Ahmed Kabbaj,PDG SGTM

Interview novembre 2016

Ahmed Kabbaj,PDG SGTM

Contrairement au président de la FNBTP, qui alerte sur la grave crise que traverse le secteur de la pierre, Kabbaj, véritable dinosaure du BTP semble, lui, faire preuve de plus d’optimisme. Cherchez l’erreur!

Nous sommes à la veille d’un nouvel exécutif. Si vous aviez le chef du gouvernement, assis là en face de vous, que lui diriez-vous?
Je vais lui dire que l’entreprise nationale est un bel outil mis à disposition du gouvernement pour faire travailler les gens. L’expertise internationale est sollicitée certes sur de nombreux aspects, mais elle ne devrait pas se faire au détriment de l’ingénierie marocaine. Nos entreprises n’ont rien à envier à leurs homologues internationaux. Il faut croire au potentiel de notre entreprise marocaine.

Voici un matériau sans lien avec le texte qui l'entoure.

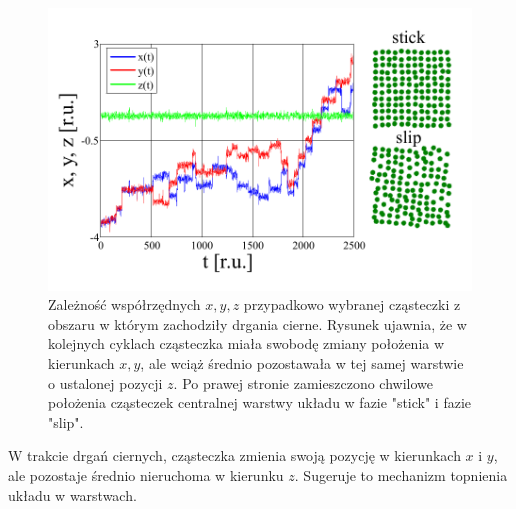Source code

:\documentclass[12pt,a4paper,openright]{report} %
\begin{document}
\begin{figure}[h]
\centering
\includegraphics[width=160mm]{rysunki/SS-ruch-1-cz.pdf}
\caption{Zależność współrzędnych $x,y,z$ przypadkowo wybranej cząsteczki z obszaru w którym zachodziły drgania cierne. Rysunek ujawnia, że w kolejnych cyklach cząsteczka miała swobodę zmiany położenia w kierunkach $x,y$, ale wciąż średnio pozostawała w tej samej warstwie o ustalonej pozycji $z$. Po prawej stronie zamieszczono chwilowe położenia cząsteczek centralnej warstwy układu w fazie "stick" i fazie "slip".}
\label{SS-ruch-1-cz}
\end{figure}
%
W trakcie drgań ciernych, cząsteczka zmienia swoją pozycję w kierunkach $x$ i $y$, ale pozostaje średnio nieruchoma w kierunku $z$. Sugeruje to mechanizm topnienia układu w warstwach.
%
%
%
%
%
%
\end{document}
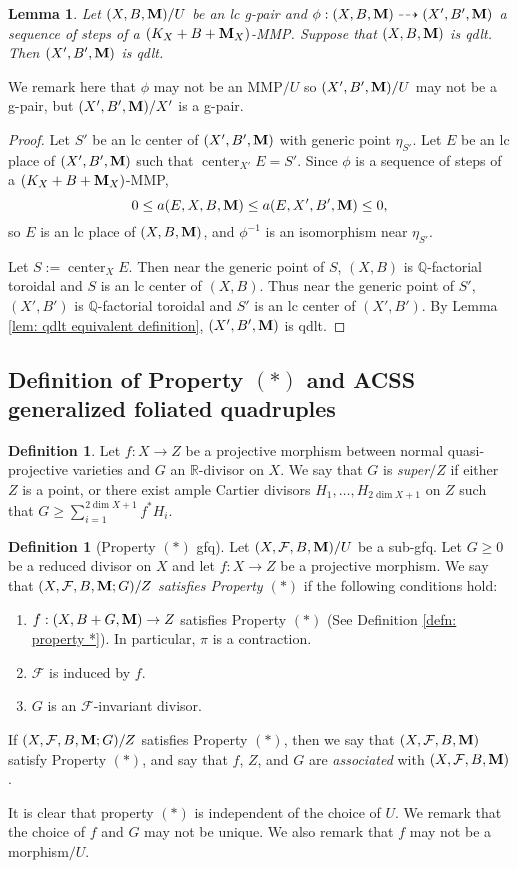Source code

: \documentclass[11pt]{amsart}
\numberwithin{equation}{section}
\newcommand{\Mm}{{\bf{M}}}
\newcommand{\Qq}{\mathbb{Q}}
\newcommand{\Rr}{\mathbb{R}}
\newcommand{\Center}{\operatorname{center}}
\newcommand{\Ff}{\mathcal{F}}
\newtheorem{lem}[thm]{Lemma}
\theoremstyle{definition}
\newtheorem{defn}[thm]{Definition}
\theoremstyle{definition}
\theoremstyle{definition}
\begin{document}
\begin{lem}\label{lem: mmp preserves qdlt}
Let $(X,B,\Mm)/U$ be an lc g-pair and $\phi: (X,B,\Mm)\dashrightarrow (X',B',\Mm)$ a sequence of steps of a $(K_X+B+\Mm_X)$-MMP. Suppose that $(X,B,\Mm)$ is qdlt. Then $(X',B',\Mm)$ is qdlt. 
\end{lem}
We remark here that $\phi$ may not be an MMP$/U$ so $(X',B',\Mm)/U$ may not be a g-pair, but $(X',B',\Mm)/X'$ is a g-pair.
\begin{proof}
Let $S'$ be an lc center of $(X',B',\Mm)$ with generic point $\eta_{S'}$. Let $E$ be an lc place of $(X',B',\Mm)$ such that $\Center_{X'}E=S'$. Since $\phi$ is a sequence of steps of a $(K_X+B+\Mm_X)$-MMP,
$$0\leq a(E,X,B,\Mm)\leq a(E,X',B',\Mm)\leq 0,$$
so $E$ is an lc place of $(X,B,\Mm)$, and $\phi^{-1}$ is an isomorphism near $\eta_{S'}$. 

Let $S:=\Center_XE$. Then near the generic point of $S$, $(X,B)$ is $\Qq$-factorial toroidal and $S$ is an lc center of $(X,B)$. Thus near the generic point of $S'$, $(X',B')$ is $\Qq$-factorial toroidal and $S'$ is an lc center of $(X',B')$. By Lemma \ref{lem: qdlt equivalent definition}, $(X',B',\Mm)$ is qdlt.
\end{proof}

\subsection{Definition of Property \texorpdfstring{$(*)$}{} and ACSS generalized foliated quadruples}

\begin{defn}
Let $f: X\rightarrow Z$ be a projective morphism between normal quasi-projective varieties and $G$ an $\Rr$-divisor on $X$. We say that $G$ is \emph{super$/Z$} if either $Z$ is a point, or there exist ample Cartier divisors $H_1,\dots,H_{2\dim X+1}$ on $Z$ such that $G\geq\sum_{i=1}^{2\dim X+1}f^*H_i.$
\end{defn}

\begin{defn}[Property $(*)$ gfq]\label{defn: foliation property *}
Let $(X,\Ff,B,\Mm)/U$ be a sub-gfq. Let $G\geq 0$ be a reduced divisor on $X$ and let $f: X\rightarrow Z$ be a projective morphism. We say that $(X,\Ff,B,\Mm;G)/Z$ \emph{satisfies Property $(*)$} if the following conditions hold:
\begin{enumerate}
  \item $f: (X,B+G,\Mm)\rightarrow Z$ satisfies Property $(*)$ (See Definition \ref{defn: property *}). In particular, $\pi$ is a contraction.
  \item $\Ff$ is induced by $f$.
  \item $G$ is an $\Ff$-invariant divisor.
\end{enumerate}

If $(X,\Ff,B,\Mm;G)/Z$ satisfies Property $(*)$, then we say that $(X,\Ff,B,\Mm)$ satisfy Property $(*)$, and say that $f$, $Z$, and $G$ are \emph{associated} with $(X,\Ff,B,\Mm)$.

It is clear that property $(*)$ is independent of the choice of $U$. We remark that the choice of $f$ and $G$ may not be unique. We also remark that $f$ may not be a morphism$/U$.
\end{defn}
\end{document}
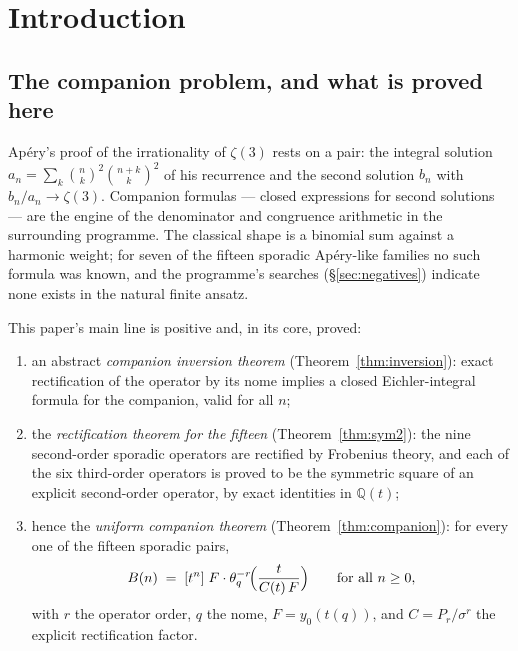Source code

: \documentclass[11pt,reqno]{amsart}
\theoremstyle{plain}
\theoremstyle{definition}
\theoremstyle{remark}
\newcommand{\Q}{\mathbb{Q}}
\newcommand{\bin}[2]{\binom{#1}{#2}}
\newcommand{\thq}{\theta_q}
\begin{document}
\maketitle
\setcounter{tocdepth}{1}
\tableofcontents

\section{Introduction}\label{sec:intro}

\subsection{The companion problem, and what is proved here}
Ap\'ery's proof of the irrationality of $\zeta(3)$ rests on a pair: the
integral solution $a_n=\sum_k\bin nk^2\bin{n+k}k^2$ of his recurrence and
the second solution $b_n$ with $b_n/a_n\to\zeta(3)$. Companion formulas ---
closed expressions for second solutions --- are the engine of the
denominator and congruence arithmetic in the surrounding programme. The
classical shape is a binomial sum against a harmonic weight; for seven of
the fifteen sporadic Ap\'ery-like families no such formula was known, and
the programme's searches (\S\ref{sec:negatives}) indicate none exists in
the natural finite ansatz.

This paper's main line is positive and, in its core, proved:

\begin{enumerate}[leftmargin=2em]
\item an abstract \emph{companion inversion theorem}
(Theorem~\ref{thm:inversion}): exact rectification of the operator by its
nome implies a closed Eichler-integral formula for the companion, valid for
all $n$;
\item the \emph{rectification theorem for the fifteen}
(Theorem~\ref{thm:sym2}): the nine second-order sporadic operators are
rectified by Frobenius theory, and each of the six third-order operators is
proved to be the symmetric square of an explicit second-order operator, by
exact identities in $\Q(t)$;
\item hence the \emph{uniform companion theorem}
(Theorem~\ref{thm:companion}): for every one of the fifteen sporadic pairs,
\[
B(n)\;=\;[t^n]\;F\cdot\thq^{-r}\!\Bigl(\frac{t}{C(t)\,F}\Bigr)
\qquad\text{for all }n\ge0 ,
\]
with $r$ the operator order, $q$ the nome, $F=y_0(t(q))$, and
$C=P_r/\sigma^r$ the explicit rectification factor.
\end{enumerate}
\end{document}
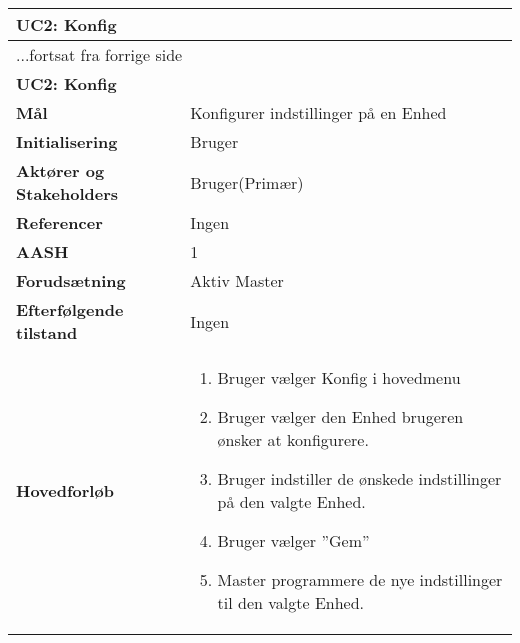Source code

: \begin{center} \centering \label{UC2}
	\begin{longtable}{|p{5cm}|p{9cm}|}  %
	\hline
		\multicolumn{2}{|l|}{\textbf{UC2: Konfig}} \\\hline %
		\endfirsthead
		
		\multicolumn{2}{l}{...fortsat fra forrige side} \\ \hline %
		\multicolumn{2}{|l|}{\textbf{UC2: Konfig}} \\\hline %
		\endhead	
		
		\textbf{Mål}								&Konfigurer indstillinger på en Enhed			\\\hline
		\textbf{Initialisering}					&Bruger							\\\hline
		\textbf{Aktører og Stakeholders}			&Bruger(Primær)					\\\hline
		\textbf{Referencer}						&Ingen							\\\hline
		\textbf{AASH}							&1								\\\hline
		\textbf{Forudsætning}					&Aktiv Master					\\\hline
		\textbf{Efterfølgende tilstand}			&Ingen							\\\hline
		\textbf{Hovedforløb}					
			&\begin{enumerate}
	
				\item Bruger vælger Konfig i hovedmenu
				
				\item Bruger vælger den Enhed brugeren ønsker at konfigurere.
				
				\item Bruger indstiller de ønskede indstillinger på den valgte Enhed.
				
				\item Bruger vælger ''Gem''
				
				\item Master programmere de nye indstillinger til den valgte Enhed. 
	
			\end{enumerate}\\\hline
	\end{longtable}
\end{center}

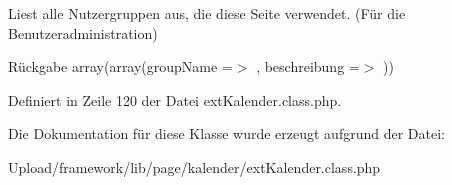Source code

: Liest alle Nutzergruppen aus, die diese Seite verwendet. (Für die Benutzeradministration) \begin{DoxyReturn}{Rückgabe}
array(array(\textquotesingle{}group\+Name\textquotesingle{} =$>$ \textquotesingle{}\textquotesingle{}, \textquotesingle{}beschreibung\textquotesingle{} =$>$ \textquotesingle{}\textquotesingle{})) 
\end{DoxyReturn}


Definiert in Zeile 120 der Datei ext\+Kalender.\+class.\+php.



Die Dokumentation für diese Klasse wurde erzeugt aufgrund der Datei\+:\begin{DoxyCompactItemize}
\item 
Upload/framework/lib/page/kalender/ext\+Kalender.\+class.\+php\end{DoxyCompactItemize}
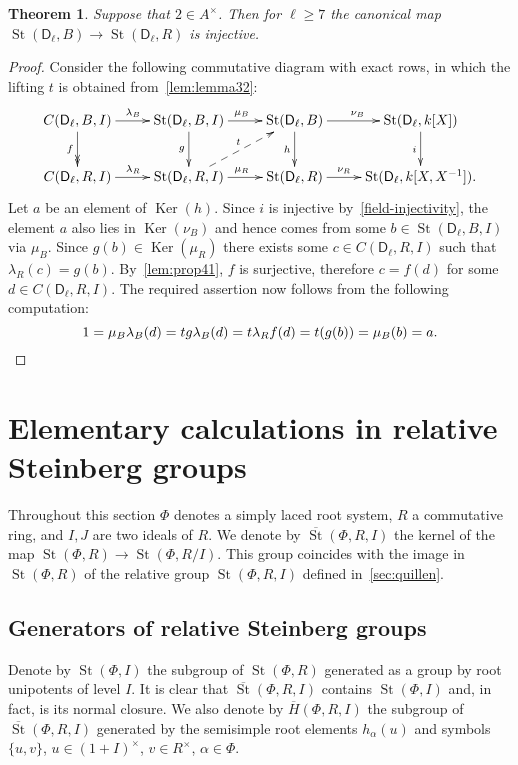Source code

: \documentclass[oneside, 8pt]{amsart}
\newtheorem{externaltheorem}[lemma]{Theorem}
\theoremstyle{remark}
\theoremstyle{definition}
\numberwithin{lemma}{section}
\numberwithin{prop}{section}
\numberwithin{corollary}{section}
\numberwithin{externaltheorem}{section}
\DeclareMathOperator{\Ker}{Ker}
\DeclareMathOperator{\St}{St}
\newcommand{\rD}{\mathsf{D}}
\numberwithin{equation}{section}
\begin{document}
\begin{externaltheorem} \label{thm41} Suppose that $2 \in A^\times$. Then for $\ell \geq 7$ the canonical map $\St(\rD_\ell, B) \to \St(\rD_\ell, R)$ is injective. \end{externaltheorem}
\begin{proof}
 Consider the following commutative diagram with exact rows, in which the lifting $t$ is obtained from~\cref{lem:lemma32}:
\begin{equation*} \xymatrix{
 C(\rD_\ell, B, I) \ar[r]^{\lambda_B} \ar@{->>}[d]_{f} & \St(\rD_\ell, B, I) \ar[r]^{\mu_B} \ar[d]_{g} &
 \St(\rD_\ell, B) \ar[r]^{\nu_B} \ar[d]_{h} & \St(\rD_\ell, k[X]) \ar[d]_{i} \\
 C(\rD_\ell, R, I) \ar[r]^{\lambda_R}         & \St(\rD_\ell, R, I) \ar[r]^{\mu_R} \ar@{-->}[ur]^{t}&
 \St(\rD_\ell, R) \ar[r]^-{\nu_R}        & \St(\rD_\ell, k[X, X^{-1}]).
}\end{equation*}
Let $a$ be an element of $\Ker(h)$. Since $i$ is injective by~\cref{field-injectivity}, the element $a$
 also lies in $\Ker(\nu_B)$ and hence comes from some $b \in \St(\rD_\ell, B, I)$ via $\mu_B$.
Since $g(b) \in \Ker(\mu_R)$ there exists some $c \in C(\rD_\ell, R, I)$ such that $\lambda_R(c) = g(b)$. 
By~\cref{lem:prop41}, $f$ is surjective, therefore $c = f(d)$ for some $d \in C(\rD_\ell, R, I)$.
The required assertion now follows from the following computation:
 \[ 1 = \mu_B\lambda_B(d) = tg\lambda_B(d) = t\lambda_Rf(d) =t(g(b)) = \mu_B(b) = a. \qedhere \]
\end{proof}

\section{Elementary calculations in relative Steinberg groups}
Throughout this section $\Phi$ denotes a simply laced root system, $R$ a commutative ring, and $I, J$ are two ideals of $R$. 
We denote by $\overline{\St}(\Phi, R, I)$ the kernel of the map $\St(\Phi, R) \to \St(\Phi, R/I)$.
This group coincides with the image in $\St(\Phi, R)$ of the relative group $\St(\Phi, R, I)$ defined in~\cref{sec:quillen}.

\subsection{Generators of relative Steinberg groups}
Denote by $\St(\Phi, I)$ the subgroup of $\St(\Phi, R)$ generated as a group by root unipotents of level $I$.
It is clear that $\overline{\St}(\Phi, R, I)$ contains $\St(\Phi, I)$ and, in fact, is its normal closure.
We also denote by $\overline{H}(\Phi, R, I)$ the subgroup of $\overline{\St}(\Phi, R, I)$ generated by the semisimple root elements $h_\alpha(u)$ and symbols $\{u, v\}$, $u \in (1+I)^\times$, $v \in R^\times$, $\alpha\in \Phi$.
\end{document}
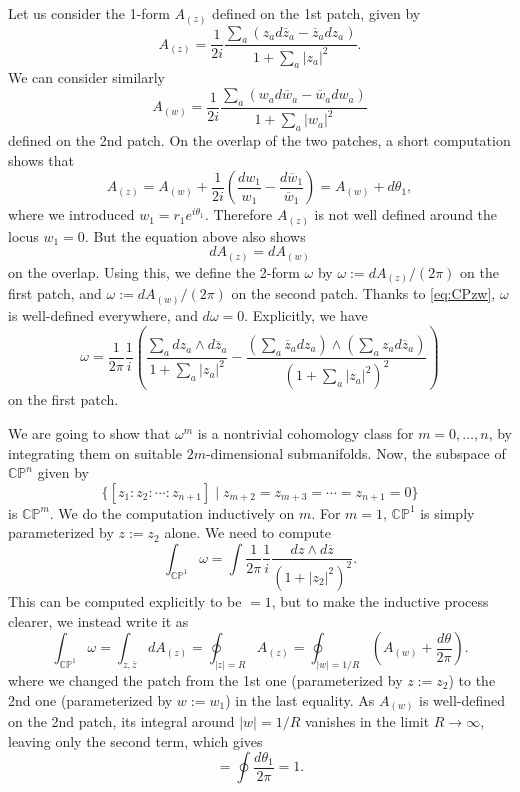 \documentclass[12pt]{article}
\numberwithin{equation}{section}
\numberwithin{figure}{section}
\theoremstyle{remark}
\let\bar\overline
\def\CP{\mathbb{CP}}
\begin{document}
Let us consider the 1-form $A_{(z)}$ defined on the 1st patch, given by \begin{equation}
A_{(z)} =  \frac{1}{2i} \frac{\sum_a (z_a d\bar z_a-\bar z_a dz_a)}{1+\sum_a |z_a|^2}.
\label{eq:CPnConn1}
\end{equation} 
We can consider similarly \begin{equation}
A_{(w)} =  \frac{1}{2i} \frac{\sum_a (w_a d\bar w_a-\bar w_a dw_a)}{1+\sum_a |w_a|^2}
\label{eq:CPnConn2}
\end{equation}  defined on the 2nd patch.
On the overlap of the two patches, a short computation shows that \begin{equation}
A_{(z)}=A_{(w)} + \frac{1}{2i} (\frac{dw_1}{w_1}-\frac{d\bar w_1}{\bar w_1})
=A_{(w)} + {d\theta_1},
\label{eq:CPnConn3}
\end{equation}
where we introduced $w_1=r_1 e^{i\theta_1}$.  
Therefore $A_{(z)}$ is not well defined around the locus $w_1=0$.
But the equation above also shows \begin{equation}
dA_{(z)}=dA_{(w)} \label{eq:CPzw}
\end{equation} on the overlap. 
Using this, we define the 2-form $\omega$ by $
\omega := dA_{(z)} /(2\pi)
$ on the first patch,
and $
\omega:=dA_{(w)}/(2\pi)
$ on the second patch. 
Thanks to \eqref{eq:CPzw}, $\omega$ is well-defined everywhere, and $d\omega=0$.
Explicitly, we have
\begin{equation}
\omega = \frac{1}{2\pi}\frac{1}{i} \left(
\frac{\sum_a dz_a \wedge d\bar z_a}{1+\sum_a |z_a|^2}
-\frac{(\sum_a \bar z_a dz_a) \wedge (\sum_a z_a d\bar z_a)}{(1+\sum_a |z_a|^2)^2}
\right)
\label{eq:CPnConn4}
\end{equation} on the first patch.

We are going to show that $\omega^m$ is a nontrivial cohomology class for $m=0,\ldots, n$, by integrating them on suitable $2m$-dimensional submanifolds.
Now, the subspace of $\CP^n$ given by \begin{equation}
\{ [z_1:z_2:\cdots:z_{n+1}] \mid  z_{m+2}=z_{m+3}=\cdots=z_{n+1}=0\} 
\end{equation} is  $\CP^m$.
We do the computation inductively on $m$.
For $m=1$, $\CP^1$ is simply parameterized by $z:=z_2$ alone. We need to compute \begin{equation}
\int_{\CP^1} \omega = \int \frac1{2\pi} \frac{1}{i} \frac{dz \wedge d\bar z}{(1+|z_2|^2)^2} .
\end{equation} This can be computed explicitly to be $=1$, 
but to make the inductive process clearer, we instead write it as \begin{equation}
\int_{\CP^1} \omega= \int_{z,\bar z} dA_{(z)} = \oint_{|z|=R} A_{(z)}
= \oint_{|w|=1/R} (A_{(w)} + \frac{d\theta}{2\pi}).
\end{equation} where we changed the patch from the 1st one (parameterized by $z:=z_2$)  to 
the 2nd one (parameterized by $w:=w_1$) in the last equality.
As $A_{(w)}$ is well-defined on the 2nd patch, its integral around $|w|=1/R$ vanishes in the limit $R\to \infty$, leaving only the second term, which gives \begin{equation}
= \oint \frac{d\theta_1}{2\pi} = 1.
\end{equation}
\end{document}
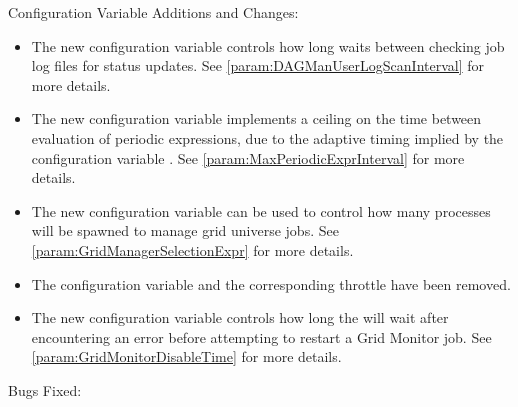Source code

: \noindent Configuration Variable Additions and Changes:

\begin{itemize}

\item The new configuration variable 
controls how long  waits between checking job log files
for status updates.
See \ref{param:DAGManUserLogScanInterval} for more details.

\item The new configuration variable 
  implements a ceiling on the time between evaluation of periodic expressions,
  due to the adaptive timing implied by the configuration variable
  .
  See \ref{param:MaxPeriodicExprInterval} for more details.

\item The new configuration variable 
can be used to control how many  processes will be
spawned to manage grid universe jobs. 
See \ref{param:GridManagerSelectionExpr} for more details.

\item The configuration variable
 and the
corresponding throttle 
have been removed.

\item The new configuration variable 
controls how long the  will wait after encountering
an error before attempting to restart a Grid Monitor job.
See \ref{param:GridMonitorDisableTime} for more details.

\end{itemize}

\noindent Bugs Fixed:

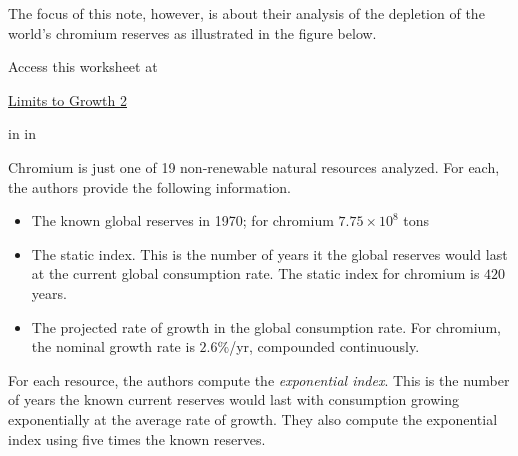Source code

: \documentclass{ximera}
\newcommand{\pskip}{\vskip 0.1 in}
\begin{document}
\begin{onlineOnly}
    \begin{center}
\end{center}
\end{onlineOnly}


The focus of this note, however, is about their analysis of the depletion of the world's chromium reserves as illustrated in the figure below. %


 
\begin{onlineOnly}
    \begin{center}
\end{center}
\end{onlineOnly}

Access this worksheet at

\href{https://www.desmos.com/calculator/kv244mputa}{Limits to Growth 2}

\pskip \pskip

Chromium is just one of 19 non-renewable natural resources analyzed. For each, the authors provide the following information.

\begin{itemize}
\item{The known global reserves in 1970; for chromium $7.75\times 10^8$ tons}

\item{The static index. This is the number of years it the global reserves would last at the current global consumption rate. The static index for chromium is $420$ years.}

\item{The projected rate of growth in the global consumption rate. For chromium, the nominal growth rate is $2.6\%$/yr, compounded continuously.}

\end{itemize}

For each resource, the authors compute the \emph{exponential index}. This is the number of years the known current reserves would last with consumption growing exponentially at the average rate of growth. They also compute the exponential index using five times the known reserves. 
\end{document}
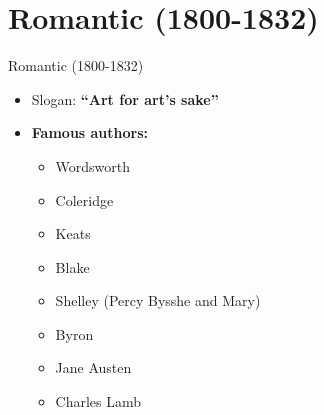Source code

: \documentclass[
  12pt,
    progressbar=frametitle]{beamer}
\providecommand{\tightlist}{%
  \setlength{\itemsep}{0pt}\setlength{\parskip}{0pt}}
\begin{document}
\section{Romantic (1800-1832)}
\begin{frame}[allowframebreaks]
{Romantic (1800-1832)}
\begin{itemize}
\tightlist
\item
  Slogan: \textbf{``Art for art's sake''}
\item
  \textbf{Famous authors:}

  \begin{itemize}
  \tightlist
  \item
    Wordsworth
  \item
    Coleridge
  \item
    Keats
  \item
    Blake
  \item
    Shelley (Percy Bysshe and Mary)
  \item
    Byron
  \item
    Jane Austen
  \item
    Charles Lamb
  \end{itemize}
\end{itemize}
\end{frame}
\end{document}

Quel bilan faites-vous de la conjoncture actuelle? Quel levier actionner, selon vous, pour stimuler l’économie?
Notre pays connaît une dynamique sans précédent. Ces dernières années, plusieurs projets structurels ont été lancés, je cite entre autres la LGV et le projet portuaire Nador West Med. Des projets qui ont nécessité bien entendu l’intervention des banques. Après les déboires de quelques entreprises, les banques sont devenues naturellement frileuses et plus sévères en exigeant davantage de garanties. C’est surtout des entreprises qui se sont aventurées dans des métiers qu’elles ne maîtrisaient pas et qui se sont retrouvées, du jour au lendemain, criblées de dettes.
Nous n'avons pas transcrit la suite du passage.